This past June, the SEC fined JP Morgan $4m for deleting 47 million communication records. It doesn’t appear that JP Morgan intended to delete the communications, as the fault appears to have been with JP Morgan’s 3rd party journaling vendor. However, the deletion was permanent, meaning that these emails weren’t recoverable, and JP Morgan hadn’t performed proper Disaster Recovery testing to ensure the records were being properly protected.

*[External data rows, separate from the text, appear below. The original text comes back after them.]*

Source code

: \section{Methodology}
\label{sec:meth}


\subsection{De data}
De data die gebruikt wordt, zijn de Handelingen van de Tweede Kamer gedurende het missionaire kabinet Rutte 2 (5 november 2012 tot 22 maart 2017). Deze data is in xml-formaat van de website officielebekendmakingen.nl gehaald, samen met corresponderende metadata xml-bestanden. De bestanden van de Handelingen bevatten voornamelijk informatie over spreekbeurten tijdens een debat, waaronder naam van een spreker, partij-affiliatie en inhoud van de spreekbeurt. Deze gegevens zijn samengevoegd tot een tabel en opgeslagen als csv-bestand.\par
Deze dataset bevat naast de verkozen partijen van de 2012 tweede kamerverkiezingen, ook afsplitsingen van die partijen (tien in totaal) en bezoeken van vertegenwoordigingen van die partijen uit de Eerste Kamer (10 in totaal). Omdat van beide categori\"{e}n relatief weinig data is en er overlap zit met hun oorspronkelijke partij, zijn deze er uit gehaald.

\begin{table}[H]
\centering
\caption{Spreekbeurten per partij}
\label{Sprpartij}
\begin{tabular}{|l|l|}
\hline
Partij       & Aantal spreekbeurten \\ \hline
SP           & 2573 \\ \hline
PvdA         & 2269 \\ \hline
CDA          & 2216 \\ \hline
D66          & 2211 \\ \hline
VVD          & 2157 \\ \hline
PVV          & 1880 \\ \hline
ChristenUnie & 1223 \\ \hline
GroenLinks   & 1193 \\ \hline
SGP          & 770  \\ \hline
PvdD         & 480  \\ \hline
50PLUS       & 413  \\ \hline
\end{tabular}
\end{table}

This isn’t purely a compliance issue – it’s predominantly a Disaster Recovery error. As such, it is critical to ensure that Disaster Recovery Testing includes all data – especially data that is considered to be immutable, like emails. We find that many companies only test the data stored by their IT managed service provider – for example, their Microsoft cloud data (e.g., M365) – and not the many other cloud-based systems that they use, whether that be another cloud data vendor like Dropbox, or in the hedge fund space, a post-trading reconciliation system. Moreover, in many instances, PE firms and their vendors are required to delete this data because of due diligence covenants – which should also be tested.
So, what is the lesson? People trust their vendors blindly, but the fact is that all of them need to be incorporated into your Disaster Recovery Testing process, and not just focus testing on your main cloud vendor. You must know what your regulatory data retention requirement is on all of them – and routinely test each one to ensure that historical data is, in fact, being backed up properly.